5. The band is predictable.
In my daytime job working in the arts field, I have come across some brilliant people. Top among them is a Juilliard professor named Eric Booth who wrote a book called The Everyday Work of Art. The premise behind the book is that every waking moment is rich and full in artistic creation, from the way we tell a story to the PowerPoint presentation we must craft for work. The magnificence of art can’t just be confined to Mozart and Michelangelo, because, as Booth puts it, “When we assume that the work of art exists only in these isolated peaks, we shrug off our birthright.” What Booth means by “our birthright” is that we were born to be creative individuals, and this takes various shapes, forms, and processes.

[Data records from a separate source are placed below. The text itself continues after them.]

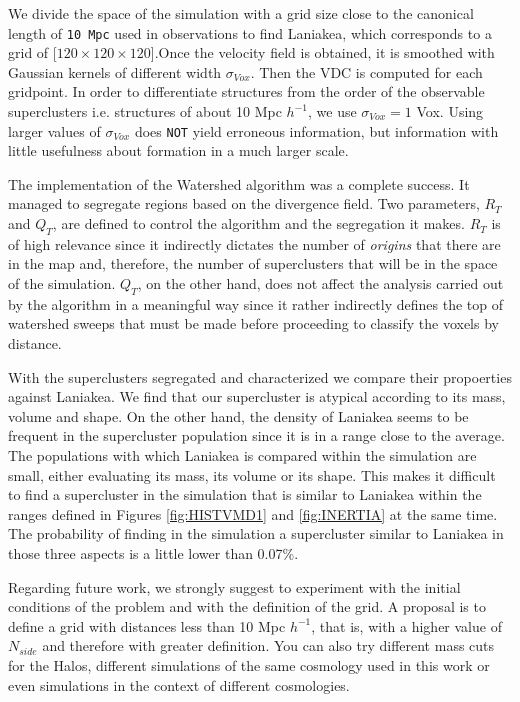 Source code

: \documentclass[a4paper,fleqn,usenatbib]{mnras}
\begin{document}
We divide the space of the simulation with a grid size close to the canonical length of \texttt{10 Mpc} used in observations to find Laniakea, which corresponds to a grid of [$120 \times 120 \times 120$].Once the velocity field is obtained, it is smoothed with Gaussian kernels of different width $\sigma_{Vox}$. Then the VDC is computed for each gridpoint. In order to differentiate structures from the order of the observable superclusters i.e. structures of about 10 Mpc $h^{-1}$, we use $\sigma_{Vox} = 1$ Vox. Using larger values of $\sigma_{Vox}$ does \texttt{NOT} yield erroneous information, but information with little usefulness about formation in a much larger scale.  

The implementation of the Watershed algorithm was a complete success. It managed to segregate regions based on the divergence field. Two parameters, $R_T$ and $Q_T$, are defined to control the algorithm and the segregation it makes. $R_T$ is of high relevance since it indirectly dictates the number of \emph{origins} that there are in the map and, therefore, the number of superclusters that will be in the space of the simulation. $Q_T$, on the other hand, does not affect the analysis carried out by the algorithm in a meaningful way since it rather indirectly defines the top of watershed sweeps that must be made before proceeding to classify the voxels by distance.

With the superclusters segregated and characterized we compare their propoerties against Laniakea. We find that our supercluster is  atypical according to its mass, volume and shape. On the other hand, the density of Laniakea seems to be frequent in the supercluster population since it is in a range close to the average. The populations with which Laniakea is compared within the simulation are small, either evaluating its mass, its volume or its shape. This makes it difficult to find a supercluster in the simulation that is similar to Laniakea within the ranges defined in Figures \ref{fig:HISTVMD1} and \ref{fig:INERTIA} at the same time. The probability of finding in the simulation a supercluster similar to Laniakea in those three aspects is a little lower than 0.07\%.

Regarding future work, we strongly suggest to experiment with the initial conditions of the problem and with the definition of the grid. A proposal is to define a grid with distances less than 10 Mpc $h^{-1}$, that is, with a higher value of $N_{side}$ and therefore with greater definition. You can also try different mass cuts for the Halos, different simulations of the same cosmology used in this work or even simulations in the context of different cosmologies.


\end{document}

Take, for instance, the aggrandized dismissal of Martin’s songwriting. Martin isn’t a lyricist equal to Neil Young or Bob Dylan. In fact, his lyrics sound like a freshman’s first assignment in poetry class. In Coldplay’s hit song “The Scientist,” Martin laments “Nobody said it was easy/No one ever said it would be so hard.” His meaning is simple, the preceding rhyme (“It’s a shame for us to part”) is predictable, and it reeks of love-sick sentimentality. But, combined with Martin’s convincing gentleness, the doo-wop-reminiscent coos in the background, and haunting, constant backing of piano bangs, the parts synthesize into a poignant, moving whole. The work itself, evaluated and picked apart like a Thanksgiving turkey, is bad. But heard as an everyday work of art, it’s beautiful.

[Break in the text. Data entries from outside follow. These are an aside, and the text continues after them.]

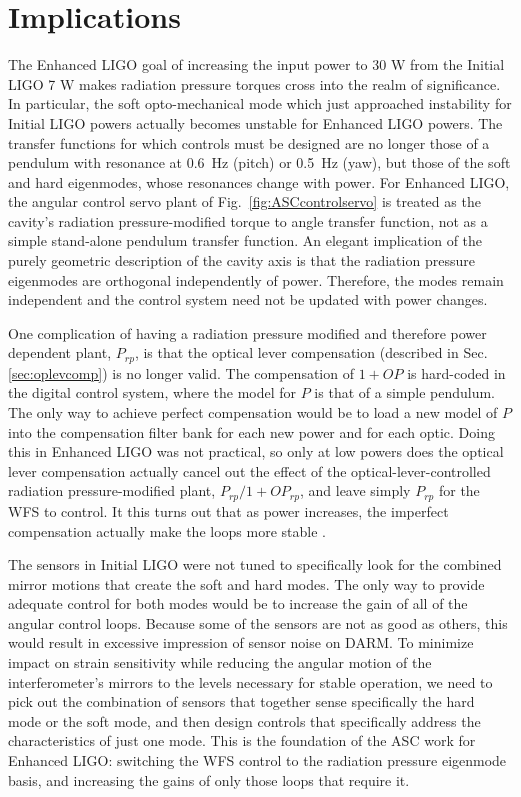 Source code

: \section{Implications}
The Enhanced LIGO goal of increasing the input power to 30 W from the
Initial LIGO 7 W makes radiation pressure torques cross into the realm
of significance. In particular, the soft opto-mechanical mode which
just approached instability for Initial LIGO powers actually becomes
unstable for Enhanced LIGO powers. The transfer functions for which
controls must be designed are no longer those of a pendulum with
resonance at 0.6~Hz (pitch) or 0.5~Hz (yaw), but those of the soft and
hard eigenmodes, whose resonances change with power. For Enhanced
LIGO, the angular control servo plant of
Fig.~\ref{fig:ASCcontrolservo} is treated as the cavity's radiation
pressure-modified torque to angle transfer function, not as a simple
stand-alone pendulum transfer function. An elegant implication of the
purely geometric description of the cavity axis is that the radiation
pressure eigenmodes are orthogonal independently of power. Therefore,
the modes remain independent and the control system need not be
updated with power changes.

One complication of having a radiation pressure modified and therefore
power dependent plant, $P_{rp}$, is that the optical lever
compensation (described in Sec. \ref{sec:oplevcomp}) is no longer
valid. The compensation of $1+OP$ is hard-coded in the digital control
system, where the model for $P$ is that of a simple pendulum. The only
way to achieve perfect compensation would be to load a new model of
$P$ into the compensation filter bank for each new power and for each
optic. Doing this in Enhanced LIGO was not practical, so only at low
powers does the optical lever compensation actually cancel out the
effect of the optical-lever-controlled radiation pressure-modified
plant, $P_{rp}/1+OP_{rp}$, and leave simply $P_{rp}$ for the WFS to
control. It this turns out that as power increases, the imperfect
compensation actually make the loops more stable
\cite{Barsotti2008}.

The sensors in Initial LIGO were not tuned to specifically look for
the combined mirror motions that create the soft and hard modes. The
only way to provide adequate control for both modes would be to
increase the gain of all of the angular control loops. Because some of
the sensors are not as good as others, this would result in excessive
impression of sensor noise on DARM. To minimize impact on strain
sensitivity while reducing the angular motion of the interferometer's
mirrors to the levels necessary for stable operation, we need to pick
out the combination of sensors that together sense specifically the
hard mode or the soft mode, and then design controls that specifically
address the characteristics of just one mode. This is the foundation
of the ASC work for Enhanced LIGO: switching the WFS control to the
radiation pressure eigenmode basis, and increasing the gains of only
those loops that require it.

There’s something laudable and, contrary to belief, original about Coldplay’s desire to not only express their creativity and their oft-mocked bleeding hearts, but to improve the process and revel in the music. After the New York Times’ scathing review, Coldplay ditched producer Ken Nelson and recruited the über-cool Brian Eno to produce Viva La Vida. Of the Times review, Martin said “I agreed with a lot of the points ... so, in a way, it was liberating to see that someone else realized that also. And there is something glamorous to me in taking a bit of a beating and keeping on going.”
And keep going they did. Viva La Vida was an artistic creation in part because it was a drastic improvement from X & Y, and a return to the quality of their first two albums, Parachutes and A Rush of Blood to the Head. Viva La Vida is Coldplay after a shower, cleaned of the day’s dried sweat and smelling sweet and rife with potential. And nothing could bother the critics more. As the Wordsworth Media Blog explains, “To critics, the idea of a band like Coldplay becoming successful is troubling because it destroys their roles as gatekeepers.”

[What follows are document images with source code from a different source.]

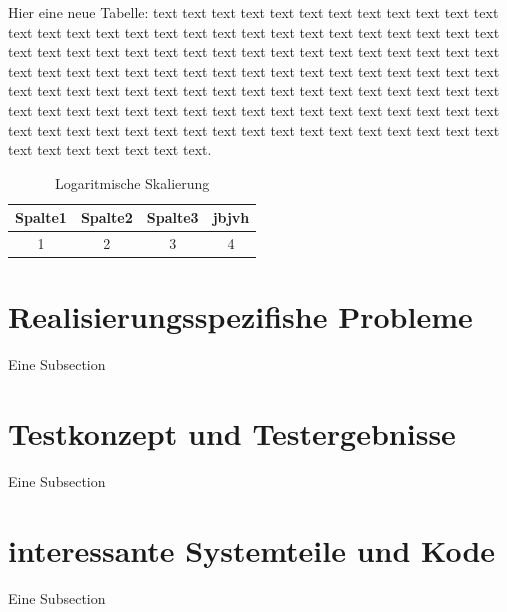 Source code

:Hier eine neue Tabelle: text text text text text text text text text text text text text text text text text text text text text text text text text text text text text text text text text text text text text text text text text text text text text text text text text text text text text text text text text text text text text text text text text text text text text text text text text text text text text text text text text text text text text text text text text text text text text text text text text text text text text text text text text text text text text text text text text text text text text text text text text.   
            
            \begin{table}[h]
                \begin{tabular}{cccc}
                      \hline
                      Spalte1 & Spalte2 & Spalte3 & jbjvh\\                      
                      \hline
                      1 & 2 & 3 & 4\\
                      \hline
                \end{tabular}
                \centering
                \caption{Logaritmische Skalierung}
                \label{Tab:Logaritmische Skalierung}
            \end{table}
 
        
        
    \section{Realisierungsspezifishe Probleme}
        Eine Subsection
	\section{Testkonzept und Testergebnisse}
        Eine Subsection
	\section{interessante Systemteile und Kode}
        Eine Subsection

Music critics are disgusted and aghast that anyone who isn’t creating high-art — whatever the hell that means — is well-liked. But if we go back to the “Why Coldplay sucks” list above, you’ll notice that only two of the complaints are about music at all. The predominant indictments of Coldplay are that they are too similar to everyone else; predictable sound-alikes with the capacity to sell out a stadium, despite the bad lyrics and feminine vocals. (Don’t get me started on the blatant sexism/homophobia of that criticism.)
Music criticism has become a filthy, disgusting monster that tells you what is art and when it’s art and eats your face if you disagree. The criticism has gone from discussing what is good and bad about a band to creating two categories of bands — good and bad. Groups like Coldplay, working artists who are defining and perfecting their craft as they go, have become fodder for any jerk with a PC and a keyboard to condescend to the masses. Except here’s the secret that Booth taught me: There is an innate, natural desire for us to cling to and seek out others who are creating consistently and bravely, constantly seeking to change themselves and the world around them. Something about Coldplay resonates with people, as evidenced by the nearly 20 million records they’ve sold. Though I seriously doubt that Coldplay will etch a place for themselves in history as music Gods, I hardly find them to be insufferable. I guess that makes me out of step with the New York Times and in step with just about everyone else.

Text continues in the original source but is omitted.